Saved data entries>
↓
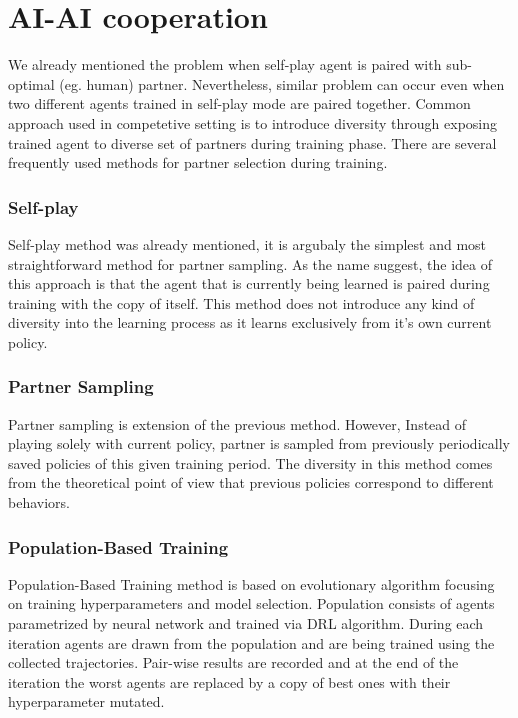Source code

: \section{AI-AI cooperation}\label{aiaicooperation}
We already mentioned the problem when self-play agent is paired with sub-optimal (eg. human) partner.
Nevertheless, similar problem can occur even when two different agents trained in self-play mode are paired together.
Common approach used in competetive setting is to introduce diversity through exposing trained agent to diverse set of partners during training phase.
There are several frequently used methods for partner selection during training.

\subsubsection*{Self-play}\label{selfplayMethod}
Self-play method was already mentioned, it is argubaly the simplest and most straightforward method for partner sampling.
As the name suggest, the idea of this approach is that the agent that is currently being learned is paired during training with the copy of itself.
This method does not introduce any kind of diversity into the learning process as it learns exclusively from it's own current policy.

\subsubsection*{Partner Sampling}
Partner sampling is extension of the previous method. 
However, Instead of playing solely with current policy, partner is sampled from previously periodically saved policies of this given training period.
The diversity in this method comes from the theoretical point of view that previous policies correspond to different behaviors.

\subsubsection*{Population-Based Training}
Population-Based Training method is based on evolutionary algorithm focusing on training hyperparameters and model selection.
Population consists of agents parametrized by neural network and trained via DRL algorithm.
During each iteration agents are drawn from the population and are being trained using the collected trajectories.
Pair-wise results are recorded and at the end of the iteration the worst agents are replaced by a copy of best ones with their hyperparameter mutated.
↑
ABOUT THIS EXERCISE>
Which lines of the data include "different"? Copy each of them.

RESPONSE>
Nevertheless, similar problem can occur even when two different agents trained in self-play mode are paired together.
The diversity in this method comes from the theoretical point of view that previous policies correspond to different behaviors.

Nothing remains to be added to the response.